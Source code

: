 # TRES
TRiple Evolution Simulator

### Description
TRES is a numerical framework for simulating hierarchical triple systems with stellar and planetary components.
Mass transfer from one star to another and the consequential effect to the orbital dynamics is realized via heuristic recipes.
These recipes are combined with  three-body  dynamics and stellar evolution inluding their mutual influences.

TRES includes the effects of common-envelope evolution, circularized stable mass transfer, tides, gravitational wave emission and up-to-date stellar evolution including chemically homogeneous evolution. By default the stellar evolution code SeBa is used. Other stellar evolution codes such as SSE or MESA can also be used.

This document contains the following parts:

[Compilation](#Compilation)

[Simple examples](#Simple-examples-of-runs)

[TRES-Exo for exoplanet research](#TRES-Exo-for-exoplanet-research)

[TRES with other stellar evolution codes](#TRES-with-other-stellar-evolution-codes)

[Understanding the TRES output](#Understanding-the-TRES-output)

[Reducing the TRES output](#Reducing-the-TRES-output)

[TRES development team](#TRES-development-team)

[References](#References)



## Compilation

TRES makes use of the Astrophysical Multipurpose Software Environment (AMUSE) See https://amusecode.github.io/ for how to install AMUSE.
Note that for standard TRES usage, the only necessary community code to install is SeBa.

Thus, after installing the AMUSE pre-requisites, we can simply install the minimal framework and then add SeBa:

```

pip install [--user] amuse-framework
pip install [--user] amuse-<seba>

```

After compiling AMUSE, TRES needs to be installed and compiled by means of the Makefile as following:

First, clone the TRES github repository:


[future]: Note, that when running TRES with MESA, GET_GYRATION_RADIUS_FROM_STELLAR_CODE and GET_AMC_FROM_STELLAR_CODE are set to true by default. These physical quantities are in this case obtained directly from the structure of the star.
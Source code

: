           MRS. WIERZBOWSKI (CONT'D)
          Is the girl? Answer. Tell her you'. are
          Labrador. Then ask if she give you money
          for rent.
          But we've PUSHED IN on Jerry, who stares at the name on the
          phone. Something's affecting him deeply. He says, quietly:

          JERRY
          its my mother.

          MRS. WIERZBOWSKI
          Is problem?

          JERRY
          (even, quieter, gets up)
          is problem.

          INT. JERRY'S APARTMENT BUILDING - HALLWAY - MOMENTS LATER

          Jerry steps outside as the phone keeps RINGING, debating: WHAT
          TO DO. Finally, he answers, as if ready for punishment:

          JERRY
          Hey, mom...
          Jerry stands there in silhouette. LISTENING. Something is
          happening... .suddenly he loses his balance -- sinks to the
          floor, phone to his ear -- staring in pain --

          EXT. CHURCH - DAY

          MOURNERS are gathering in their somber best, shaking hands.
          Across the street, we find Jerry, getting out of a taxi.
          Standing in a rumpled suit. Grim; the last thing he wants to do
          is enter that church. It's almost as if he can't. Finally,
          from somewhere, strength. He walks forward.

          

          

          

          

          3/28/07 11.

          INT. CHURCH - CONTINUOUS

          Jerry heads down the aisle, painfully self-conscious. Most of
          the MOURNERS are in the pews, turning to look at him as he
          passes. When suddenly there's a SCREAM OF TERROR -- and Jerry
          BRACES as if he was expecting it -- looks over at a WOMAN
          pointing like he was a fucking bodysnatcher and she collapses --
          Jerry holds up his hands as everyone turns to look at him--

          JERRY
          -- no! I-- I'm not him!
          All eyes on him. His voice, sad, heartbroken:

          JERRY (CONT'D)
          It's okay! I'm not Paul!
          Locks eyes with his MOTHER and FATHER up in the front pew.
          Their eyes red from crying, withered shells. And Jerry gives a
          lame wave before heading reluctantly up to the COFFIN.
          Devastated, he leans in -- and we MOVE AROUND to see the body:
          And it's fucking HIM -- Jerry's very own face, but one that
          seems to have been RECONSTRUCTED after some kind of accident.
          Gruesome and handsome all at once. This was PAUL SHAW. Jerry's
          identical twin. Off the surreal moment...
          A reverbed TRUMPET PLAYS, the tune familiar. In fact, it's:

▶ [What is expected]: Starting at the line with "is enter that" and ending at the line with "pointing like he", print each line of the listing above exactly, with no other lines.

▶ [Written solution]:
          is enter that church. It's almost as if he can't. Finally,
          from somewhere, strength. He walks forward.

          

          

          

          

          3/28/07 11.

          INT. CHURCH - CONTINUOUS

          Jerry heads down the aisle, painfully self-conscious. Most of
          the MOURNERS are in the pews, turning to look at him as he
          passes. When suddenly there's a SCREAM OF TERROR -- and Jerry
          BRACES as if he was expecting it -- looks over at a WOMAN
          pointing like he was a fucking bodysnatcher and she collapses --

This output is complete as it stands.